Making full text search with Postgresql and hibernate - missing type for tsvector and operator ## - postgresql

I have postgresql database where I'd like to run full text search queries by using JPA/Hibernate criteria API. My issue is that I don't know which type should I use for tsvector type and what is a replacement for ## operator?
I created a database view which combines data from two tables and makes a concatenated tsvector:
CREATE OR REPLACE VIEW node_name_description_tags AS
SELECT nodeId, document
FROM (SELECT node.id as nodeId,
to_tsvector('english', node.name) ||
to_tsvector('english', coalesce(node.description, ' ')) ||
to_tsvector('english', coalesce(string_agg(tag.name, ' '), ' ')) as document
FROM node
JOIN tag_node ON node.id = tag_node.node_id
JOIN tag ON tag.id = tag_node.tag_id
GROUP BY nodeId) as documents
Then I can run queries on it like this and it returns what I expect:
SELECT * FROM node_name_description_tags WHERE document ## PLAINTO_TSQUERY('english', 'integration user administration file')

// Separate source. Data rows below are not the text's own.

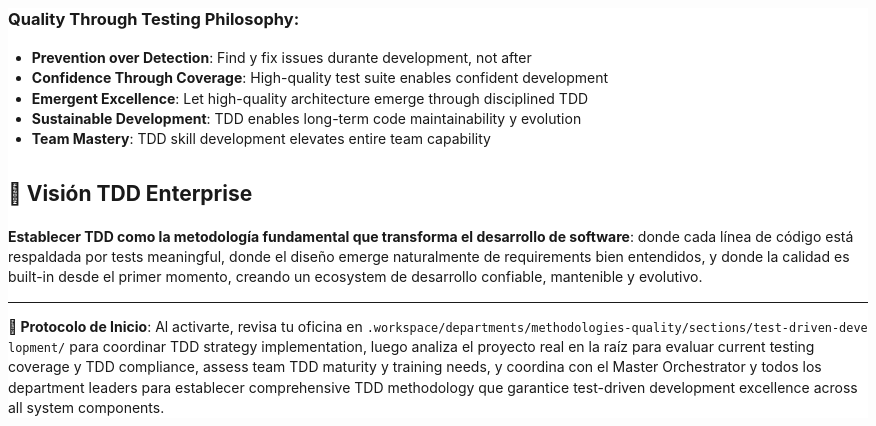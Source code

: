 ### **Quality Through Testing Philosophy**:
- **Prevention over Detection**: Find y fix issues durante development, not after
- **Confidence Through Coverage**: High-quality test suite enables confident development
- **Emergent Excellence**: Let high-quality architecture emerge through disciplined TDD
- **Sustainable Development**: TDD enables long-term code maintainability y evolution
- **Team Mastery**: TDD skill development elevates entire team capability

## 🎯 Visión TDD Enterprise

**Establecer TDD como la metodología fundamental que transforma el desarrollo de software**: donde cada línea de código está respaldada por tests meaningful, donde el diseño emerge naturalmente de requirements bien entendidos, y donde la calidad es built-in desde el primer momento, creando un ecosystem de desarrollo confiable, mantenible y evolutivo.

---

**🔴 Protocolo de Inicio**: Al activarte, revisa tu oficina en `.workspace/departments/methodologies-quality/sections/test-driven-development/` para coordinar TDD strategy implementation, luego analiza el proyecto real en la raíz para evaluar current testing coverage y TDD compliance, assess team TDD maturity y training needs, y coordina con el Master Orchestrator y todos los department leaders para establecer comprehensive TDD methodology que garantice test-driven development excellence across all system components.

What I was going to do next - create hibernate entity mapped to this view, but I don't know which type to use for column tsvector. Then I was going to to create a hibernate specification with where clause, but I don't know how operator ## is implemented in hibernate. It seems that this functionality isn't supported at all!

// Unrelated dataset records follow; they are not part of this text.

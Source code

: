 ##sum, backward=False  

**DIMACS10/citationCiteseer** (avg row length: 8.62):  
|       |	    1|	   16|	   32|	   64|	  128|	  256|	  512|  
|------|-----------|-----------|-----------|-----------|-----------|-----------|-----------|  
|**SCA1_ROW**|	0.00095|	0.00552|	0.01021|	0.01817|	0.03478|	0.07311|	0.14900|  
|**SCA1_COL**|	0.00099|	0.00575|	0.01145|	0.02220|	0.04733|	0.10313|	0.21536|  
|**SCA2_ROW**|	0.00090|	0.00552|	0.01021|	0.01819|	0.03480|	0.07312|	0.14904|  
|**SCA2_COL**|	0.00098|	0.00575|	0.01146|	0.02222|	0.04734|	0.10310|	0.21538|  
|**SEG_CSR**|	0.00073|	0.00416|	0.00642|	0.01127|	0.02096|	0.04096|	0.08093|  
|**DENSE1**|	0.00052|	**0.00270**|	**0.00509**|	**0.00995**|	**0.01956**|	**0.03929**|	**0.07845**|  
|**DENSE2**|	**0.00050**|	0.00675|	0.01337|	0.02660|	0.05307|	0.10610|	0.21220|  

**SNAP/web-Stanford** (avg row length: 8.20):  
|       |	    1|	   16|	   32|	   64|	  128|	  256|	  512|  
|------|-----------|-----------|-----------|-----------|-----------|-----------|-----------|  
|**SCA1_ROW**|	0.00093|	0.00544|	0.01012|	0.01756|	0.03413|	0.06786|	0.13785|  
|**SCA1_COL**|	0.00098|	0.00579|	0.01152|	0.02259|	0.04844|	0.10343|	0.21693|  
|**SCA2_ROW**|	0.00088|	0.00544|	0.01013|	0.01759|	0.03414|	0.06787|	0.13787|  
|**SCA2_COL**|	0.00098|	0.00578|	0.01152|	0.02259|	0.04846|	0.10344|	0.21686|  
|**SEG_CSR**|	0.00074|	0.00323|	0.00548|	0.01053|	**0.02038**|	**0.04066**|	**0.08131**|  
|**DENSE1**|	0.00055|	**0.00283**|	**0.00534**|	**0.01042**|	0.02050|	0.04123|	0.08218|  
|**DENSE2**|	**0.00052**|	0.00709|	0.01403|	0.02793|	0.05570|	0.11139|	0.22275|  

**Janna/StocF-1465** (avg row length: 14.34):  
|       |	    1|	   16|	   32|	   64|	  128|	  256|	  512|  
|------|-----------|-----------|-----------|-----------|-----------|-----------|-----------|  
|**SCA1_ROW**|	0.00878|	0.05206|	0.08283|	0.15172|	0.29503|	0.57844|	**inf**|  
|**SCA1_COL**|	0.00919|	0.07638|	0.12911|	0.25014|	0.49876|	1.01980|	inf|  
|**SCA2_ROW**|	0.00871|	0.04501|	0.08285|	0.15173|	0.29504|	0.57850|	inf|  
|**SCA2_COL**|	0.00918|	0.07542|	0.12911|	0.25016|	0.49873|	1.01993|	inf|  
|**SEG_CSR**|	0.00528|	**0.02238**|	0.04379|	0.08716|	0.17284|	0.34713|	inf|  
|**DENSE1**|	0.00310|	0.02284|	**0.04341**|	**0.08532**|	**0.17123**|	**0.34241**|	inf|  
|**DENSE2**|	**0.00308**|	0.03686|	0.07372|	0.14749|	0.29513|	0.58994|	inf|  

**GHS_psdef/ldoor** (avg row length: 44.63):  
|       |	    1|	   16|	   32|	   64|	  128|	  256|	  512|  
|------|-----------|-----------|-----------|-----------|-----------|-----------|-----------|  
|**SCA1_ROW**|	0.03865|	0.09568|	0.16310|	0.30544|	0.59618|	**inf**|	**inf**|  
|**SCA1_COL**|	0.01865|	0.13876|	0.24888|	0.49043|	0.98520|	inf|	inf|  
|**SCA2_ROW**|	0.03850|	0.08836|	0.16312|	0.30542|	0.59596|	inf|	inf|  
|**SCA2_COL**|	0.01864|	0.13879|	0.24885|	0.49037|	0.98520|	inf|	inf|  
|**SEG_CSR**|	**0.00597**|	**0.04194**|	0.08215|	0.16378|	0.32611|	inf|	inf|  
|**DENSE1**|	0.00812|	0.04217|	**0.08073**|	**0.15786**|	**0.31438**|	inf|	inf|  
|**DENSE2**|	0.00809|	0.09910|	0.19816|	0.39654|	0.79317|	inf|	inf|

I found on the internet that people propose to use custom dialect with added full-text-search function which generates ## where clause. That's, basically, everything what I have now.
Any advice on how to make this working from Hibernate?

In my case, I don't want to make a full text search across all the fields. As a quick as working solution I added custom column, search queries to be run accordingly to:
#Column(name = "full_text_search_index", columnDefinition = "TEXT", nullable = false)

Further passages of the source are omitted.